▶ _Assignment_
This exercise calls for every record to be returned exactly, with pictures removed.

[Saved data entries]
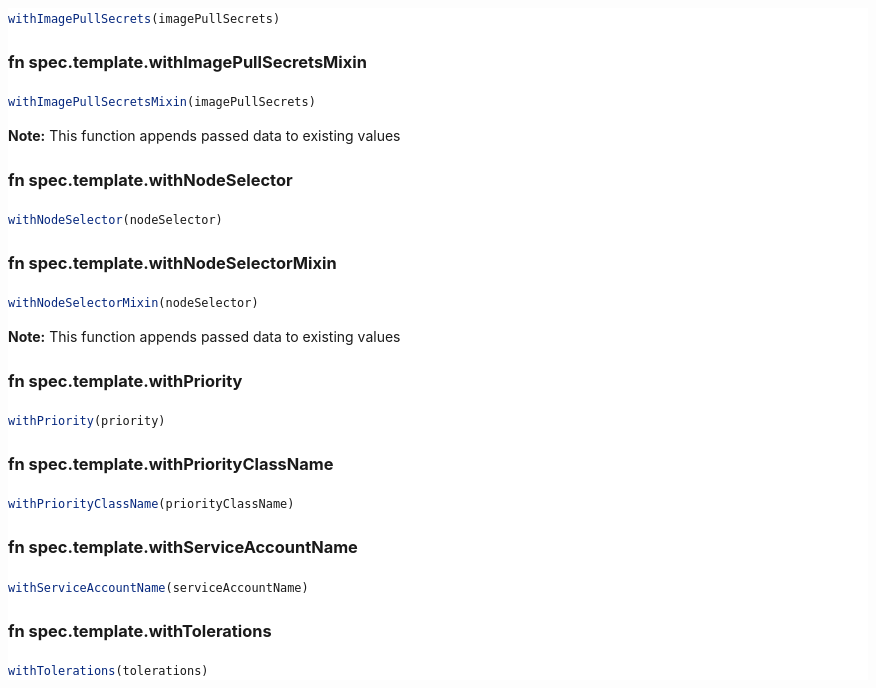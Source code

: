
 ```ts
withImagePullSecrets(imagePullSecrets)
```



### fn spec.template.withImagePullSecretsMixin

```ts
withImagePullSecretsMixin(imagePullSecrets)
```



**Note:** This function appends passed data to existing values

### fn spec.template.withNodeSelector

```ts
withNodeSelector(nodeSelector)
```



### fn spec.template.withNodeSelectorMixin

```ts
withNodeSelectorMixin(nodeSelector)
```



**Note:** This function appends passed data to existing values

### fn spec.template.withPriority

```ts
withPriority(priority)
```



### fn spec.template.withPriorityClassName

```ts
withPriorityClassName(priorityClassName)
```



### fn spec.template.withServiceAccountName

```ts
withServiceAccountName(serviceAccountName)
```



### fn spec.template.withTolerations

```ts
withTolerations(tolerations)
```
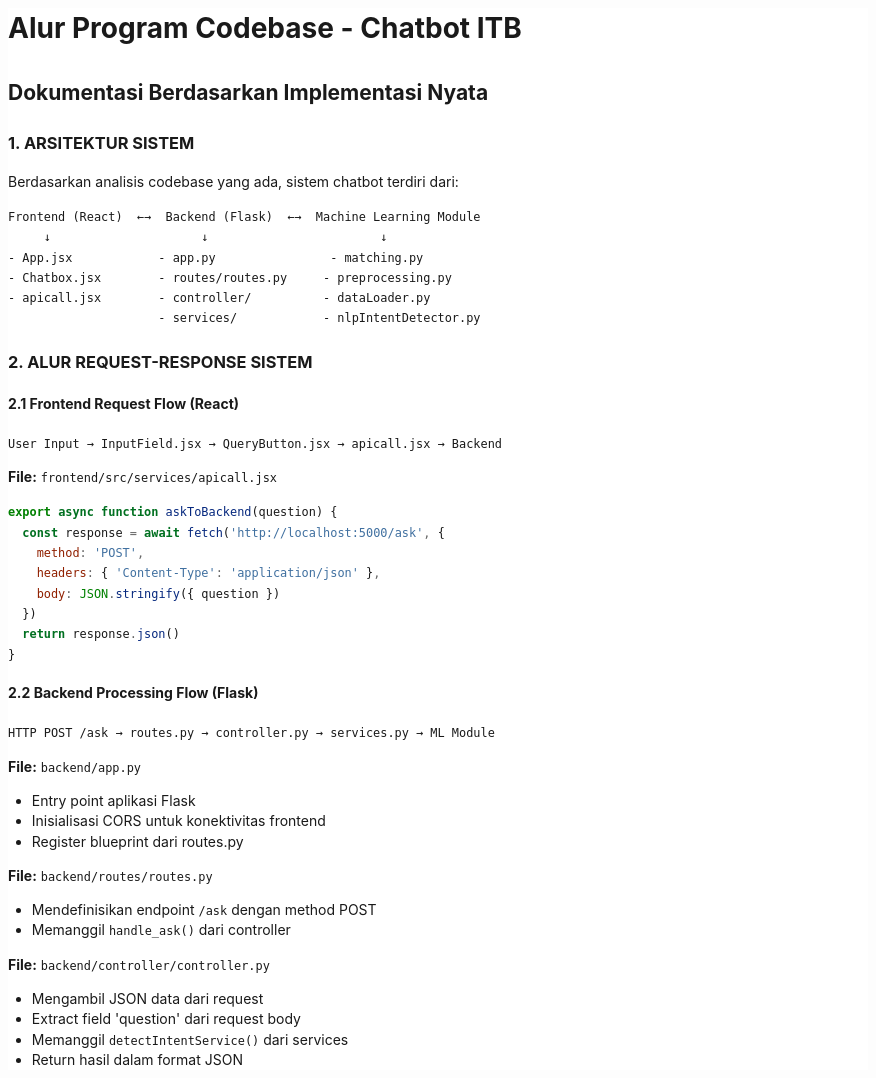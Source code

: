 # Alur Program Codebase - Chatbot ITB
## Dokumentasi Berdasarkan Implementasi Nyata

### 1. ARSITEKTUR SISTEM

Berdasarkan analisis codebase yang ada, sistem chatbot terdiri dari:

```
Frontend (React)  ←→  Backend (Flask)  ←→  Machine Learning Module
     ↓                     ↓                        ↓
- App.jsx            - app.py                - matching.py
- Chatbox.jsx        - routes/routes.py     - preprocessing.py  
- apicall.jsx        - controller/          - dataLoader.py
                     - services/            - nlpIntentDetector.py
```

### 2. ALUR REQUEST-RESPONSE SISTEM

#### 2.1 Frontend Request Flow (React)
```
User Input → InputField.jsx → QueryButton.jsx → apicall.jsx → Backend
```

**File:** `frontend/src/services/apicall.jsx`
```javascript
export async function askToBackend(question) {
  const response = await fetch('http://localhost:5000/ask', { 
    method: 'POST', 
    headers: { 'Content-Type': 'application/json' },
    body: JSON.stringify({ question })
  })
  return response.json()
}
```

#### 2.2 Backend Processing Flow (Flask)
```
HTTP POST /ask → routes.py → controller.py → services.py → ML Module
```

**File:** `backend/app.py`
- Entry point aplikasi Flask
- Inisialisasi CORS untuk konektivitas frontend
- Register blueprint dari routes.py

**File:** `backend/routes/routes.py`
- Mendefinisikan endpoint `/ask` dengan method POST
- Memanggil `handle_ask()` dari controller

**File:** `backend/controller/controller.py`
- Mengambil JSON data dari request
- Extract field 'question' dari request body
- Memanggil `detectIntentService()` dari services
- Return hasil dalam format JSON
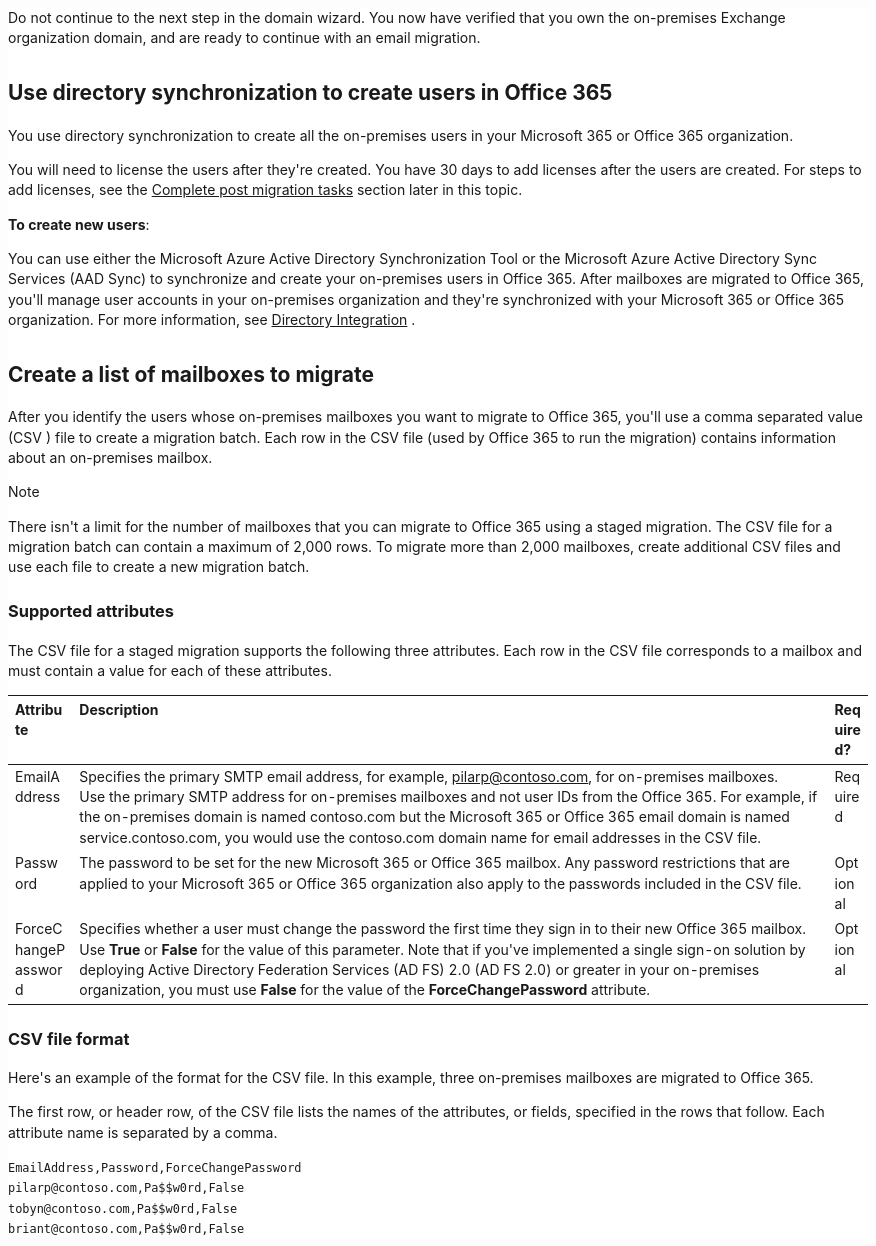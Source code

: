    Do not continue to the next step in the domain wizard. You now have verified that you own the on-premises Exchange organization domain, and are ready to continue with an email migration.

## Use directory synchronization to create users in Office 365

You use directory synchronization to create all the on-premises users in your Microsoft 365 or Office 365 organization.

You will need to license the users after they're created. You have 30 days to add licenses after the users are created. For steps to add licenses, see the [Complete post migration tasks](#complete-post-migration-tasks) section later in this topic.

**To create new users**:

You can use either the Microsoft Azure Active Directory Synchronization Tool or the Microsoft Azure Active Directory Sync Services (AAD Sync) to synchronize and create your on-premises users in Office 365. After mailboxes are migrated to Office 365, you'll manage user accounts in your on-premises organization and they're synchronized with your Microsoft 365 or Office 365 organization. For more information, see [Directory Integration](https://go.microsoft.com/fwlink/p/?LinkId=521788) .

## Create a list of mailboxes to migrate

After you identify the users whose on-premises mailboxes you want to migrate to Office 365, you'll use a comma separated value (CSV ) file to create a migration batch. Each row in the CSV file (used by Office 365 to run the migration) contains information about an on-premises mailbox.

> [!NOTE]
> There isn't a limit for the number of mailboxes that you can migrate to Office 365 using a staged migration. The CSV file for a migration batch can contain a maximum of 2,000 rows. To migrate more than 2,000 mailboxes, create additional CSV files and use each file to create a new migration batch.

### Supported attributes

The CSV file for a staged migration supports the following three attributes. Each row in the CSV file corresponds to a mailbox and must contain a value for each of these attributes.

|**Attribute**|**Description**|**Required?**|
|:-----|:-----|:-----|
|EmailAddress|Specifies the primary SMTP email address, for example, pilarp@contoso.com, for on-premises mailboxes. <br/> Use the primary SMTP address for on-premises mailboxes and not user IDs from the Office 365. For example, if the on-premises domain is named contoso.com but the Microsoft 365 or Office 365 email domain is named service.contoso.com, you would use the contoso.com domain name for email addresses in the CSV file.|Required|
|Password|The password to be set for the new Microsoft 365 or Office 365 mailbox. Any password restrictions that are applied to your Microsoft 365 or Office 365 organization also apply to the passwords included in the CSV file.|Optional|
|ForceChangePassword|Specifies whether a user must change the password the first time they sign in to their new Office 365 mailbox. Use **True** or **False** for the value of this parameter. Note that if you've implemented a single sign-on solution by deploying Active Directory Federation Services (AD FS) 2.0 (AD FS 2.0) or greater in your on-premises organization, you must use **False** for the value of the **ForceChangePassword** attribute.|Optional|

### CSV file format

Here's an example of the format for the CSV file. In this example, three on-premises mailboxes are migrated to Office 365.

The first row, or header row, of the CSV file lists the names of the attributes, or fields, specified in the rows that follow. Each attribute name is separated by a comma.

```CSV
EmailAddress,Password,ForceChangePassword
pilarp@contoso.com,Pa$$w0rd,False
tobyn@contoso.com,Pa$$w0rd,False
briant@contoso.com,Pa$$w0rd,False
```
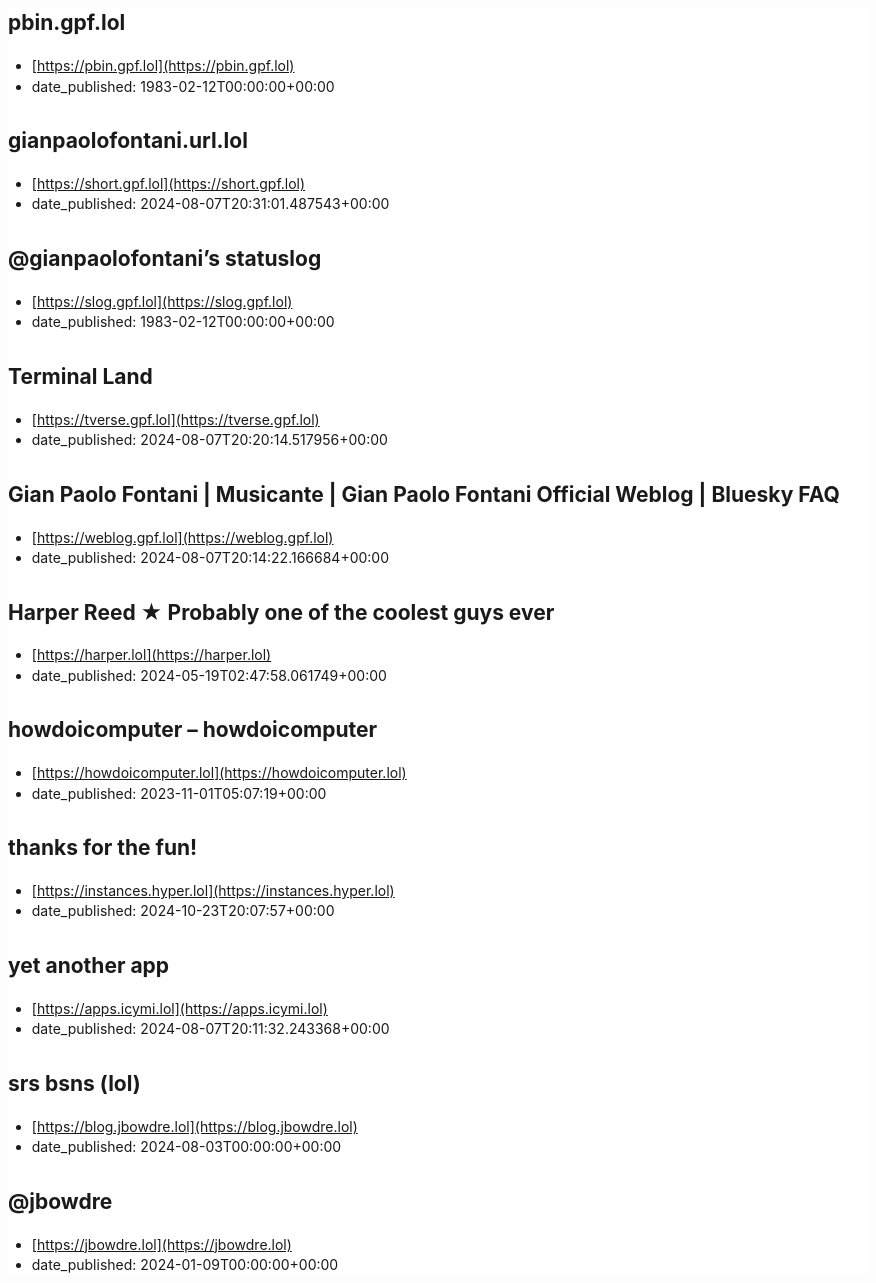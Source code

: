  ## pbin.gpf.lol
 - [https://pbin.gpf.lol](https://pbin.gpf.lol)
 - date_published: 1983-02-12T00:00:00+00:00

 ## gianpaolofontani.url.lol
 - [https://short.gpf.lol](https://short.gpf.lol)
 - date_published: 2024-08-07T20:31:01.487543+00:00

 ## @gianpaolofontani’s statuslog
 - [https://slog.gpf.lol](https://slog.gpf.lol)
 - date_published: 1983-02-12T00:00:00+00:00

 ## Terminal Land
 - [https://tverse.gpf.lol](https://tverse.gpf.lol)
 - date_published: 2024-08-07T20:20:14.517956+00:00

 ## Gian Paolo Fontani | Musicante | Gian Paolo Fontani Official Weblog | Bluesky FAQ
 - [https://weblog.gpf.lol](https://weblog.gpf.lol)
 - date_published: 2024-08-07T20:14:22.166684+00:00

 ## Harper Reed ★ Probably one of the coolest guys ever
 - [https://harper.lol](https://harper.lol)
 - date_published: 2024-05-19T02:47:58.061749+00:00

 ## howdoicomputer – howdoicomputer
 - [https://howdoicomputer.lol](https://howdoicomputer.lol)
 - date_published: 2023-11-01T05:07:19+00:00

 ## thanks for the fun!
 - [https://instances.hyper.lol](https://instances.hyper.lol)
 - date_published: 2024-10-23T20:07:57+00:00

 ## yet another app
 - [https://apps.icymi.lol](https://apps.icymi.lol)
 - date_published: 2024-08-07T20:11:32.243368+00:00

 ## srs bsns (lol)
 - [https://blog.jbowdre.lol](https://blog.jbowdre.lol)
 - date_published: 2024-08-03T00:00:00+00:00

 ## @jbowdre
 - [https://jbowdre.lol](https://jbowdre.lol)
 - date_published: 2024-01-09T00:00:00+00:00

▶ _Answer space_
Source code

:
 ```ts
withImagePullSecrets(imagePullSecrets)
```



### fn spec.template.withImagePullSecretsMixin

```ts
withImagePullSecretsMixin(imagePullSecrets)
```



**Note:** This function appends passed data to existing values

### fn spec.template.withNodeSelector

```ts
withNodeSelector(nodeSelector)
```



### fn spec.template.withNodeSelectorMixin

```ts
withNodeSelectorMixin(nodeSelector)
```



**Note:** This function appends passed data to existing values

### fn spec.template.withPriority

```ts
withPriority(priority)
```



### fn spec.template.withPriorityClassName

```ts
withPriorityClassName(priorityClassName)
```



### fn spec.template.withServiceAccountName

```ts
withServiceAccountName(serviceAccountName)
```



### fn spec.template.withTolerations

```ts
withTolerations(tolerations)
```
Source code

: # Alur Program Codebase - Chatbot ITB
## Dokumentasi Berdasarkan Implementasi Nyata

### 1. ARSITEKTUR SISTEM

Berdasarkan analisis codebase yang ada, sistem chatbot terdiri dari:

```
Frontend (React)  ←→  Backend (Flask)  ←→  Machine Learning Module
     ↓                     ↓                        ↓
- App.jsx            - app.py                - matching.py
- Chatbox.jsx        - routes/routes.py     - preprocessing.py  
- apicall.jsx        - controller/          - dataLoader.py
                     - services/            - nlpIntentDetector.py
```

### 2. ALUR REQUEST-RESPONSE SISTEM

#### 2.1 Frontend Request Flow (React)
```
User Input → InputField.jsx → QueryButton.jsx → apicall.jsx → Backend
```

**File:** `frontend/src/services/apicall.jsx`
```javascript
export async function askToBackend(question) {
  const response = await fetch('http://localhost:5000/ask', { 
    method: 'POST', 
    headers: { 'Content-Type': 'application/json' },
    body: JSON.stringify({ question })
  })
  return response.json()
}
```

#### 2.2 Backend Processing Flow (Flask)
```
HTTP POST /ask → routes.py → controller.py → services.py → ML Module
```

**File:** `backend/app.py`
- Entry point aplikasi Flask
- Inisialisasi CORS untuk konektivitas frontend
- Register blueprint dari routes.py

**File:** `backend/routes/routes.py`
- Mendefinisikan endpoint `/ask` dengan method POST
- Memanggil `handle_ask()` dari controller

**File:** `backend/controller/controller.py`
- Mengambil JSON data dari request
- Extract field 'question' dari request body
- Memanggil `detectIntentService()` dari services
- Return hasil dalam format JSON
Source code

:    Do not continue to the next step in the domain wizard. You now have verified that you own the on-premises Exchange organization domain, and are ready to continue with an email migration.

## Use directory synchronization to create users in Office 365

You use directory synchronization to create all the on-premises users in your Microsoft 365 or Office 365 organization.

You will need to license the users after they're created. You have 30 days to add licenses after the users are created. For steps to add licenses, see the [Complete post migration tasks](#complete-post-migration-tasks) section later in this topic.

**To create new users**:

You can use either the Microsoft Azure Active Directory Synchronization Tool or the Microsoft Azure Active Directory Sync Services (AAD Sync) to synchronize and create your on-premises users in Office 365. After mailboxes are migrated to Office 365, you'll manage user accounts in your on-premises organization and they're synchronized with your Microsoft 365 or Office 365 organization. For more information, see [Directory Integration](https://go.microsoft.com/fwlink/p/?LinkId=521788) .

## Create a list of mailboxes to migrate

After you identify the users whose on-premises mailboxes you want to migrate to Office 365, you'll use a comma separated value (CSV ) file to create a migration batch. Each row in the CSV file (used by Office 365 to run the migration) contains information about an on-premises mailbox.

> [!NOTE]
> There isn't a limit for the number of mailboxes that you can migrate to Office 365 using a staged migration. The CSV file for a migration batch can contain a maximum of 2,000 rows. To migrate more than 2,000 mailboxes, create additional CSV files and use each file to create a new migration batch.

### Supported attributes

The CSV file for a staged migration supports the following three attributes. Each row in the CSV file corresponds to a mailbox and must contain a value for each of these attributes.

|**Attribute**|**Description**|**Required?**|
|:-----|:-----|:-----|
|EmailAddress|Specifies the primary SMTP email address, for example, pilarp@contoso.com, for on-premises mailboxes. <br/> Use the primary SMTP address for on-premises mailboxes and not user IDs from the Office 365. For example, if the on-premises domain is named contoso.com but the Microsoft 365 or Office 365 email domain is named service.contoso.com, you would use the contoso.com domain name for email addresses in the CSV file.|Required|
|Password|The password to be set for the new Microsoft 365 or Office 365 mailbox. Any password restrictions that are applied to your Microsoft 365 or Office 365 organization also apply to the passwords included in the CSV file.|Optional|
|ForceChangePassword|Specifies whether a user must change the password the first time they sign in to their new Office 365 mailbox. Use **True** or **False** for the value of this parameter. Note that if you've implemented a single sign-on solution by deploying Active Directory Federation Services (AD FS) 2.0 (AD FS 2.0) or greater in your on-premises organization, you must use **False** for the value of the **ForceChangePassword** attribute.|Optional|

### CSV file format

Here's an example of the format for the CSV file. In this example, three on-premises mailboxes are migrated to Office 365.

The first row, or header row, of the CSV file lists the names of the attributes, or fields, specified in the rows that follow. Each attribute name is separated by a comma.

```CSV
EmailAddress,Password,ForceChangePassword
pilarp@contoso.com,Pa$$w0rd,False
tobyn@contoso.com,Pa$$w0rd,False
briant@contoso.com,Pa$$w0rd,False
```
Source code

:  ## pbin.gpf.lol
 - [https://pbin.gpf.lol](https://pbin.gpf.lol)
 - date_published: 1983-02-12T00:00:00+00:00

 ## gianpaolofontani.url.lol
 - [https://short.gpf.lol](https://short.gpf.lol)
 - date_published: 2024-08-07T20:31:01.487543+00:00

 ## @gianpaolofontani’s statuslog
 - [https://slog.gpf.lol](https://slog.gpf.lol)
 - date_published: 1983-02-12T00:00:00+00:00

 ## Terminal Land
 - [https://tverse.gpf.lol](https://tverse.gpf.lol)
 - date_published: 2024-08-07T20:20:14.517956+00:00

 ## Gian Paolo Fontani | Musicante | Gian Paolo Fontani Official Weblog | Bluesky FAQ
 - [https://weblog.gpf.lol](https://weblog.gpf.lol)
 - date_published: 2024-08-07T20:14:22.166684+00:00

 ## Harper Reed ★ Probably one of the coolest guys ever
 - [https://harper.lol](https://harper.lol)
 - date_published: 2024-05-19T02:47:58.061749+00:00

 ## howdoicomputer – howdoicomputer
 - [https://howdoicomputer.lol](https://howdoicomputer.lol)
 - date_published: 2023-11-01T05:07:19+00:00

 ## thanks for the fun!
 - [https://instances.hyper.lol](https://instances.hyper.lol)
 - date_published: 2024-10-23T20:07:57+00:00

 ## yet another app
 - [https://apps.icymi.lol](https://apps.icymi.lol)
 - date_published: 2024-08-07T20:11:32.243368+00:00

 ## srs bsns (lol)
 - [https://blog.jbowdre.lol](https://blog.jbowdre.lol)
 - date_published: 2024-08-03T00:00:00+00:00

 ## @jbowdre
 - [https://jbowdre.lol](https://jbowdre.lol)
 - date_published: 2024-01-09T00:00:00+00:00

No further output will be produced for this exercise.